* **WHAT THE TASK ASKS**: Images are to be left out; everything else in the listing should be repeated exactly.
--*--
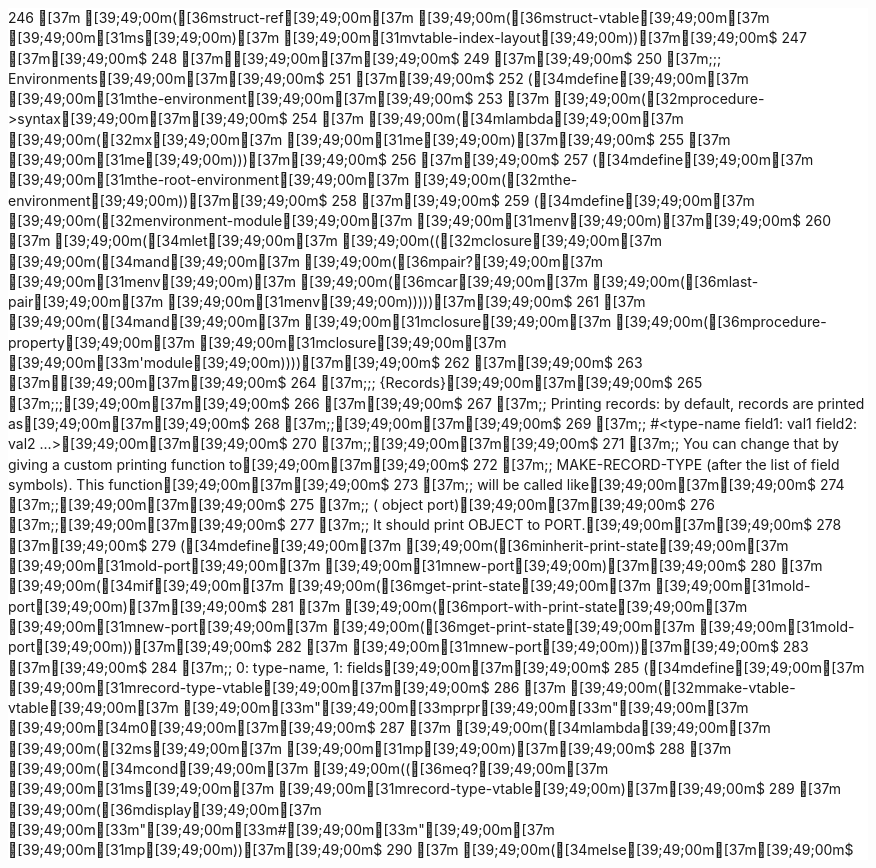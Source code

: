    246	[37m  [39;49;00m([36mstruct-ref[39;49;00m[37m [39;49;00m([36mstruct-vtable[39;49;00m[37m [39;49;00m[31ms[39;49;00m)[37m [39;49;00m[31mvtable-index-layout[39;49;00m))[37m[39;49;00m$
   247	[37m[39;49;00m$
   248	[37m[39;49;00m[37m[39;49;00m$
   249	[37m[39;49;00m$
   250	[37m;;; Environments[39;49;00m[37m[39;49;00m$
   251	[37m[39;49;00m$
   252	([34mdefine[39;49;00m[37m [39;49;00m[31mthe-environment[39;49;00m[37m[39;49;00m$
   253	[37m  [39;49;00m([32mprocedure->syntax[39;49;00m[37m[39;49;00m$
   254	[37m   [39;49;00m([34mlambda[39;49;00m[37m [39;49;00m([32mx[39;49;00m[37m [39;49;00m[31me[39;49;00m)[37m[39;49;00m$
   255	[37m     [39;49;00m[31me[39;49;00m)))[37m[39;49;00m$
   256	[37m[39;49;00m$
   257	([34mdefine[39;49;00m[37m [39;49;00m[31mthe-root-environment[39;49;00m[37m [39;49;00m([32mthe-environment[39;49;00m))[37m[39;49;00m$
   258	[37m[39;49;00m$
   259	([34mdefine[39;49;00m[37m [39;49;00m([32menvironment-module[39;49;00m[37m [39;49;00m[31menv[39;49;00m)[37m[39;49;00m$
   260	[37m  [39;49;00m([34mlet[39;49;00m[37m [39;49;00m(([32mclosure[39;49;00m[37m [39;49;00m([34mand[39;49;00m[37m [39;49;00m([36mpair?[39;49;00m[37m [39;49;00m[31menv[39;49;00m)[37m [39;49;00m([36mcar[39;49;00m[37m [39;49;00m([36mlast-pair[39;49;00m[37m [39;49;00m[31menv[39;49;00m)))))[37m[39;49;00m$
   261	[37m    [39;49;00m([34mand[39;49;00m[37m [39;49;00m[31mclosure[39;49;00m[37m [39;49;00m([36mprocedure-property[39;49;00m[37m [39;49;00m[31mclosure[39;49;00m[37m [39;49;00m[33m'module[39;49;00m))))[37m[39;49;00m$
   262	[37m[39;49;00m$
   263	[37m[39;49;00m[37m[39;49;00m$
   264	[37m;;; {Records}[39;49;00m[37m[39;49;00m$
   265	[37m;;;[39;49;00m[37m[39;49;00m$
   266	[37m[39;49;00m$
   267	[37m;; Printing records: by default, records are printed as[39;49;00m[37m[39;49;00m$
   268	[37m;;[39;49;00m[37m[39;49;00m$
   269	[37m;;   #<type-name field1: val1 field2: val2 ...>[39;49;00m[37m[39;49;00m$
   270	[37m;;[39;49;00m[37m[39;49;00m$
   271	[37m;; You can change that by giving a custom printing function to[39;49;00m[37m[39;49;00m$
   272	[37m;; MAKE-RECORD-TYPE (after the list of field symbols).  This function[39;49;00m[37m[39;49;00m$
   273	[37m;; will be called like[39;49;00m[37m[39;49;00m$
   274	[37m;;[39;49;00m[37m[39;49;00m$
   275	[37m;;   (<printer> object port)[39;49;00m[37m[39;49;00m$
   276	[37m;;[39;49;00m[37m[39;49;00m$
   277	[37m;; It should print OBJECT to PORT.[39;49;00m[37m[39;49;00m$
   278	[37m[39;49;00m$
   279	([34mdefine[39;49;00m[37m [39;49;00m([36minherit-print-state[39;49;00m[37m [39;49;00m[31mold-port[39;49;00m[37m [39;49;00m[31mnew-port[39;49;00m)[37m[39;49;00m$
   280	[37m  [39;49;00m([34mif[39;49;00m[37m [39;49;00m([36mget-print-state[39;49;00m[37m [39;49;00m[31mold-port[39;49;00m)[37m[39;49;00m$
   281	[37m      [39;49;00m([36mport-with-print-state[39;49;00m[37m [39;49;00m[31mnew-port[39;49;00m[37m [39;49;00m([36mget-print-state[39;49;00m[37m [39;49;00m[31mold-port[39;49;00m))[37m[39;49;00m$
   282	[37m      [39;49;00m[31mnew-port[39;49;00m))[37m[39;49;00m$
   283	[37m[39;49;00m$
   284	[37m;; 0: type-name, 1: fields[39;49;00m[37m[39;49;00m$
   285	([34mdefine[39;49;00m[37m [39;49;00m[31mrecord-type-vtable[39;49;00m[37m[39;49;00m$
   286	[37m  [39;49;00m([32mmake-vtable-vtable[39;49;00m[37m [39;49;00m[33m"[39;49;00m[33mprpr[39;49;00m[33m"[39;49;00m[37m [39;49;00m[34m0[39;49;00m[37m[39;49;00m$
   287	[37m		      [39;49;00m([34mlambda[39;49;00m[37m [39;49;00m([32ms[39;49;00m[37m [39;49;00m[31mp[39;49;00m)[37m[39;49;00m$
   288	[37m			[39;49;00m([34mcond[39;49;00m[37m [39;49;00m(([36meq?[39;49;00m[37m [39;49;00m[31ms[39;49;00m[37m [39;49;00m[31mrecord-type-vtable[39;49;00m)[37m[39;49;00m$
   289	[37m			       [39;49;00m([36mdisplay[39;49;00m[37m [39;49;00m[33m"[39;49;00m[33m#<record-type-vtable>[39;49;00m[33m"[39;49;00m[37m [39;49;00m[31mp[39;49;00m))[37m[39;49;00m$
   290	[37m			      [39;49;00m([34melse[39;49;00m[37m[39;49;00m$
--*--
* **YOUR SOLUTION**:
Source code

:    246	[37m  [39;49;00m([36mstruct-ref[39;49;00m[37m [39;49;00m([36mstruct-vtable[39;49;00m[37m [39;49;00m[31ms[39;49;00m)[37m [39;49;00m[31mvtable-index-layout[39;49;00m))[37m[39;49;00m$
   247	[37m[39;49;00m$
   248	[37m[39;49;00m[37m[39;49;00m$
   249	[37m[39;49;00m$
   250	[37m;;; Environments[39;49;00m[37m[39;49;00m$
   251	[37m[39;49;00m$
   252	([34mdefine[39;49;00m[37m [39;49;00m[31mthe-environment[39;49;00m[37m[39;49;00m$
   253	[37m  [39;49;00m([32mprocedure->syntax[39;49;00m[37m[39;49;00m$
   254	[37m   [39;49;00m([34mlambda[39;49;00m[37m [39;49;00m([32mx[39;49;00m[37m [39;49;00m[31me[39;49;00m)[37m[39;49;00m$
   255	[37m     [39;49;00m[31me[39;49;00m)))[37m[39;49;00m$
   256	[37m[39;49;00m$
   257	([34mdefine[39;49;00m[37m [39;49;00m[31mthe-root-environment[39;49;00m[37m [39;49;00m([32mthe-environment[39;49;00m))[37m[39;49;00m$
   258	[37m[39;49;00m$
   259	([34mdefine[39;49;00m[37m [39;49;00m([32menvironment-module[39;49;00m[37m [39;49;00m[31menv[39;49;00m)[37m[39;49;00m$
   260	[37m  [39;49;00m([34mlet[39;49;00m[37m [39;49;00m(([32mclosure[39;49;00m[37m [39;49;00m([34mand[39;49;00m[37m [39;49;00m([36mpair?[39;49;00m[37m [39;49;00m[31menv[39;49;00m)[37m [39;49;00m([36mcar[39;49;00m[37m [39;49;00m([36mlast-pair[39;49;00m[37m [39;49;00m[31menv[39;49;00m)))))[37m[39;49;00m$
   261	[37m    [39;49;00m([34mand[39;49;00m[37m [39;49;00m[31mclosure[39;49;00m[37m [39;49;00m([36mprocedure-property[39;49;00m[37m [39;49;00m[31mclosure[39;49;00m[37m [39;49;00m[33m'module[39;49;00m))))[37m[39;49;00m$
   262	[37m[39;49;00m$
   263	[37m[39;49;00m[37m[39;49;00m$
   264	[37m;;; {Records}[39;49;00m[37m[39;49;00m$
   265	[37m;;;[39;49;00m[37m[39;49;00m$
   266	[37m[39;49;00m$
   267	[37m;; Printing records: by default, records are printed as[39;49;00m[37m[39;49;00m$
   268	[37m;;[39;49;00m[37m[39;49;00m$
   269	[37m;;   #<type-name field1: val1 field2: val2 ...>[39;49;00m[37m[39;49;00m$
   270	[37m;;[39;49;00m[37m[39;49;00m$
   271	[37m;; You can change that by giving a custom printing function to[39;49;00m[37m[39;49;00m$
   272	[37m;; MAKE-RECORD-TYPE (after the list of field symbols).  This function[39;49;00m[37m[39;49;00m$
   273	[37m;; will be called like[39;49;00m[37m[39;49;00m$
   274	[37m;;[39;49;00m[37m[39;49;00m$
   275	[37m;;   (<printer> object port)[39;49;00m[37m[39;49;00m$
   276	[37m;;[39;49;00m[37m[39;49;00m$
   277	[37m;; It should print OBJECT to PORT.[39;49;00m[37m[39;49;00m$
   278	[37m[39;49;00m$
   279	([34mdefine[39;49;00m[37m [39;49;00m([36minherit-print-state[39;49;00m[37m [39;49;00m[31mold-port[39;49;00m[37m [39;49;00m[31mnew-port[39;49;00m)[37m[39;49;00m$
   280	[37m  [39;49;00m([34mif[39;49;00m[37m [39;49;00m([36mget-print-state[39;49;00m[37m [39;49;00m[31mold-port[39;49;00m)[37m[39;49;00m$
   281	[37m      [39;49;00m([36mport-with-print-state[39;49;00m[37m [39;49;00m[31mnew-port[39;49;00m[37m [39;49;00m([36mget-print-state[39;49;00m[37m [39;49;00m[31mold-port[39;49;00m))[37m[39;49;00m$
   282	[37m      [39;49;00m[31mnew-port[39;49;00m))[37m[39;49;00m$
   283	[37m[39;49;00m$
   284	[37m;; 0: type-name, 1: fields[39;49;00m[37m[39;49;00m$
   285	([34mdefine[39;49;00m[37m [39;49;00m[31mrecord-type-vtable[39;49;00m[37m[39;49;00m$
   286	[37m  [39;49;00m([32mmake-vtable-vtable[39;49;00m[37m [39;49;00m[33m"[39;49;00m[33mprpr[39;49;00m[33m"[39;49;00m[37m [39;49;00m[34m0[39;49;00m[37m[39;49;00m$
   287	[37m		      [39;49;00m([34mlambda[39;49;00m[37m [39;49;00m([32ms[39;49;00m[37m [39;49;00m[31mp[39;49;00m)[37m[39;49;00m$
   288	[37m			[39;49;00m([34mcond[39;49;00m[37m [39;49;00m(([36meq?[39;49;00m[37m [39;49;00m[31ms[39;49;00m[37m [39;49;00m[31mrecord-type-vtable[39;49;00m)[37m[39;49;00m$
   289	[37m			       [39;49;00m([36mdisplay[39;49;00m[37m [39;49;00m[33m"[39;49;00m[33m#<record-type-vtable>[39;49;00m[33m"[39;49;00m[37m [39;49;00m[31mp[39;49;00m))[37m[39;49;00m$
   290	[37m			      [39;49;00m([34melse[39;49;00m[37m[39;49;00m$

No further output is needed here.